Von Kai Hasse | 16.08.2017, 18:38 Uhr

Die Bundes- und Landtagskandidaten der kommenden Wahlen haben sich im Rathaussaal Delmenhorst den Fragen von Senioren gestellt. Sie äußerten sich zu Themen wie sozialem Wohnungsbau, Sicherheit oder Einwanderung.

Eine rege Diskussion um Themen rund um Senioren hat sich bei der Podiumsdiskussion des Seniorenbeirates mit Bundes- und Landtagskandidaten der anstehenden Wahlen ergeben. Im Rathaussaal versammelte der Seniorenbeirat der Stadt um den Vorsitzenden Ulf Kors sechs Kandidaten. Streitthemen waren unter anderem die Zukunft der Pflege, eine Mindestrente oder die gefühlte Sicherheit.

Selbstständige sollen in Rentenkasse zahlen

In der Bütt: die Bundes- und Landtagskandidaten Herbert Sobierei (AfD), Andreas Kuska (FDP), Astrid Grotelüschen (CDU), Susanne Mittag (SPD), Christina-Johanne Schröder (Grüne) und Edith Belz (Linke). Thomas Breuer, stellvertretender Redaktionsleiter des dk, moderierte die Runde. Erster Streitpunkt war eine Rentenreform. Susanne Mittag sprach sich für eine Mindestrente aus, die bisher mit dem Koalitionspartner im Bund (sie meint die CDU) nicht möglich wurde. 850 Euro hoch müsse sie sein. „Wir machen das allein, wenn wir bei der Wahl hohe Prozente haben“, sagte sie. Schröder bestätigte Mittag, dass das finanzierbar sei und auch von den Grünen gewollt. Sie wies außerdem darauf hin, dass es eine massive Ungleichheit bei Renten zwischen Männern und Frauen gäbe – die ausgeräumt werden müsse. Bolz überbot die 850 noch. Eine Mindestrente von 1050 Euro forderte sie. Die sei rechnerisch möglich – wenn alle Berufsgruppen wie auch Beamte und Selbstständige in die Rentenkasse zahlten.

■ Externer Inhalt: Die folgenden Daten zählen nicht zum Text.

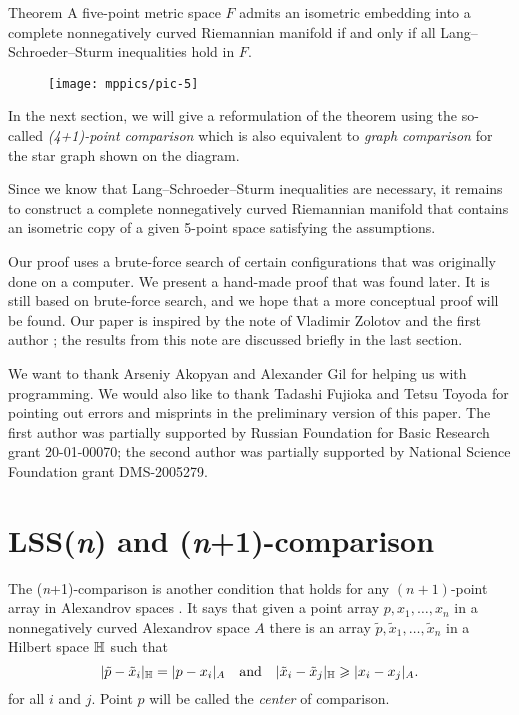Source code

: \documentclass{article}
\begin{document}
\begin{thm}{Theorem}\label{thm:main}
A five-point metric space $F$ admits an isometric embedding into a complete nonnegatively curved Riemannian manifold
if and only if all Lang--Schroeder--Sturm inequalities hold in $F$.
\end{thm}

\begin{wrapfigure}{r}{15mm}
\vskip-0mm
\centering
\texttt{[image: mppics/pic-5]}
\end{wrapfigure}

In the next section, we will give a reformulation of the theorem using the so-called \emph{(4+1)-point comparison} \cite{alexander2019alexandrov,AKP-Kirszbraun} which is also equivalent to \emph{graph comparison} \cite{lebedeva-petrunin-zolotov} for the star graph shown on the diagram.

Since we know that Lang--Schroeder--Sturm inequalities are necessary,
it remains to construct a complete nonnegatively curved Riemannian manifold that contains an isometric copy of a given 5-point space satisfying the assumptions.

Our proof uses a brute-force search of certain configurations that was originally done on a computer.
We present a hand-made proof that was found later.
It is still based on brute-force search, and we hope that a more conceptual proof will be found.
Our paper is inspired by the note of Vladimir Zolotov and the first author \cite{lebedeva-zolotov};
the results from this note are discussed briefly in the last section.

We want to thank Arseniy Akopyan and Alexander Gil for helping us with programming.
We would also like to thank Tadashi Fujioka and Tetsu Toyoda for pointing out errors and misprints in the preliminary version of this paper.
The first author was partially supported by Russian Foundation for Basic Research grant 20-01-00070; 
the second author was partially supported by National Science Foundation grant DMS-2005279.

\section{LSS(\textit{n}) and (\textit{n}+1)-comparison}


The (\textit{n}+1)-comparison is another condition that holds for any $(n+1)$-point array in  Alexandrov spaces \cite{alexander2019alexandrov,AKP-Kirszbraun}.
It says that given a point array $p,x_1,\dots,x_n$ in a nonnegatively curved Alexandrov space $A$ 
there is an array $\tilde p,\tilde x_1,\dots,\tilde x_n$ in a Hilbert space $\mathbb H$ such that 
\[
|\tilde p-\tilde x_i|_{\mathbb H}=|p-x_i|_{A}
\quad
\text{and}
\quad
|\tilde x_i-\tilde x_j|_{\mathbb H}\geqslant |x_i-x_j|_{A}.
\]
for all $i$ and $j$.
Point $p$ will be called the \emph{center} of comparison.
\end{document}
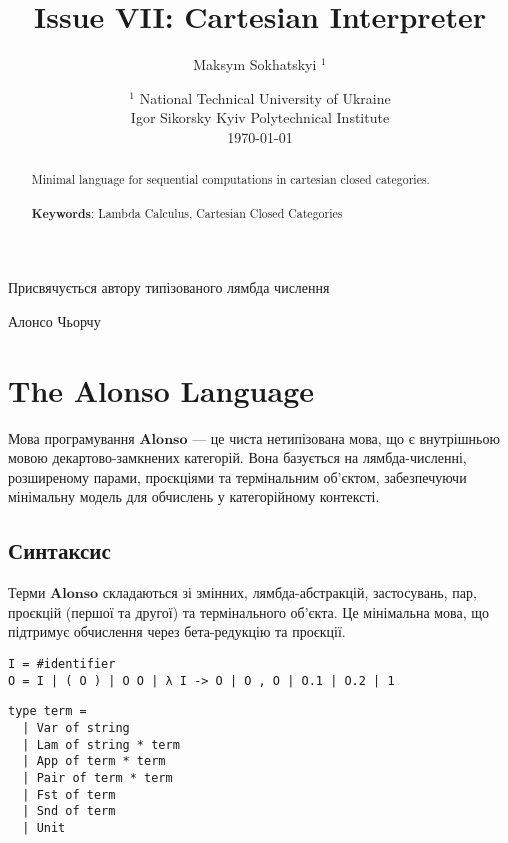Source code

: \documentclass{article}
\theoremstyle{definition}
\begin{document}
\title{Issue VII: Cartesian Interpreter}
\author{Maksym Sokhatskyi $^1$}
\date{ $^1$ National Technical University of Ukraine \\
       \small Igor Sikorsky Kyiv Polytechnical Institute \\
       \today }

\maketitle

\begin{abstract}

Minimal language for sequential computations in cartesian closed categories.
\\
\\
{\bf Keywords}: Lambda Calculus, Cartesian Closed Categories
\end{abstract}

\ifincludeTOC
  \tableofcontents
\fi

\newpage

\epigraph{Присвячується автору типізованого лямбда числення}{Алонсо Чьорчу}

\section{The Alonso Language}

Мова програмування $\mathbf{Alonso}$ — це чиста нетипізована мова, що є внутрішньою мовою декартово-замкнених категорій. Вона базується на лямбда-численні, розширеному парами, проєкціями та термінальним об’єктом, забезпечуючи мінімальну модель для обчислень у категорійному контексті.

\subsection{Синтаксис}

Терми $\mathbf{Alonso}$ складаються зі змінних, лямбда-абстракцій, застосувань, пар, проєкцій (першої та другої) та термінального об’єкта. Це мінімальна мова, що підтримує обчислення через бета-редукцію та проєкції.

\begin{lstlisting}[mathescape=true]
I = #identifier
O = I | ( O ) | O O | λ I -> O | O , O | O.1 | O.2 | 1
\end{lstlisting}

\begin{lstlisting}[mathescape=true]
type term =
  | Var of string
  | Lam of string * term
  | App of term * term
  | Pair of term * term
  | Fst of term
  | Snd of term
  | Unit
\end{lstlisting}
\end{document}
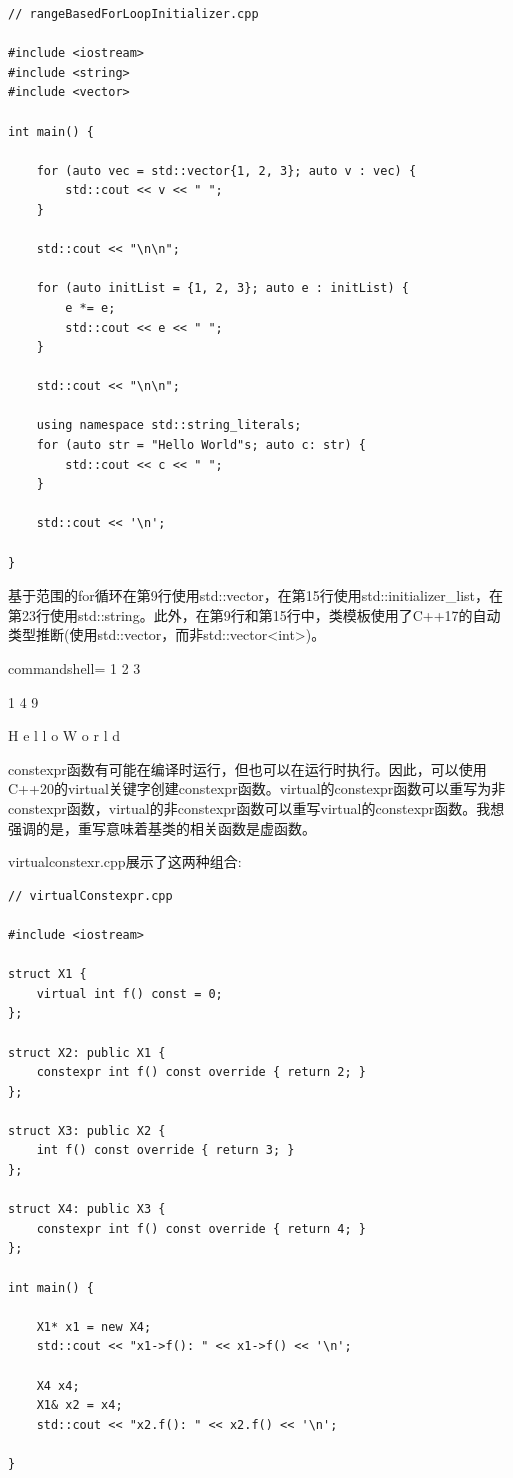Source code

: \begin{lstlisting}[style=styleCXX]
// rangeBasedForLoopInitializer.cpp

#include <iostream>
#include <string>
#include <vector>

int main() {

	for (auto vec = std::vector{1, 2, 3}; auto v : vec) {
		std::cout << v << " ";
	}
	
	std::cout << "\n\n";
	
	for (auto initList = {1, 2, 3}; auto e : initList) {
		e *= e;
		std::cout << e << " ";
	}
	
	std::cout << "\n\n";
	
	using namespace std::string_literals;
	for (auto str = "Hello World"s; auto c: str) {
		std::cout << c << " ";
	}
	
	std::cout << '\n';

}
\end{lstlisting}

基于范围的for循环在第9行使用std::vector，在第15行使用std::initializer\_list，在第23行使用std::string。此外，在第9行和第15行中，类模板使用了C++17的自动类型推断(使用std::vector，而非std::vector<int>)。

\begin{tcblisting}{commandshell={}}
1 2 3

1 4 9

H e l l o  W o r l d
\end{tcblisting}


constexpr函数有可能在编译时运行，但也可以在运行时执行。因此，可以使用C++20的virtual关键字创建constexpr函数。virtual的constexpr函数可以重写为非constexpr函数，virtual的非constexpr函数可以重写virtual的constexpr函数。我想强调的是，重写意味着基类的相关函数是虚函数。

virtualconstexr.cpp展示了这两种组合:

\begin{lstlisting}[style=styleCXX]
// virtualConstexpr.cpp

#include <iostream>

struct X1 {
	virtual int f() const = 0;
};

struct X2: public X1 {
	constexpr int f() const override { return 2; }
};

struct X3: public X2 {
	int f() const override { return 3; }
};

struct X4: public X3 {
	constexpr int f() const override { return 4; }
};

int main() {
	
	X1* x1 = new X4;
	std::cout << "x1->f(): " << x1->f() << '\n';
	
	X4 x4;
	X1& x2 = x4;
	std::cout << "x2.f(): " << x2.f() << '\n';

}
\end{lstlisting}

Kuska: Flexibler Übergang in Ruhestand

Grotelüschen stimmte in den Zahlenreigen nicht ein: Sie bemerkte, dass vor allem die Faktoren, die zu niedrigen Renten führen, bekämpft werden müssten. Sie sprach sich dafür aus, die betrieblichen Rentenmodelle zu verbessern, ebenso wie die Mütterrente. Kuska will eine Altersversorgung für Selbstständige verpflichtend einführen. Angesichts der zunehmend nicht-linearen Arbeitsbiografien der Menschen (nur noch selten beinahe-lebenslange Anstellungen) müsse man einen flexibleren Übergang in den Ruhestand möglich machen. Eine eigene Rentenvorsorge dürfe nicht mehr auf eine Mindestversorgung angerechnet werden. Sobierei zitierte Ex-Arbeitsminister Norbert Blüm: „Minijobs bringen keine große Rente.“ Demzufolge müsse man Minijobs und Leiharbeit abschaffen und generell bessere Arbeitsbedingungen schaffen. Freiberufler und Selbstständige müssten mit in die Rentenkasse einzahlen.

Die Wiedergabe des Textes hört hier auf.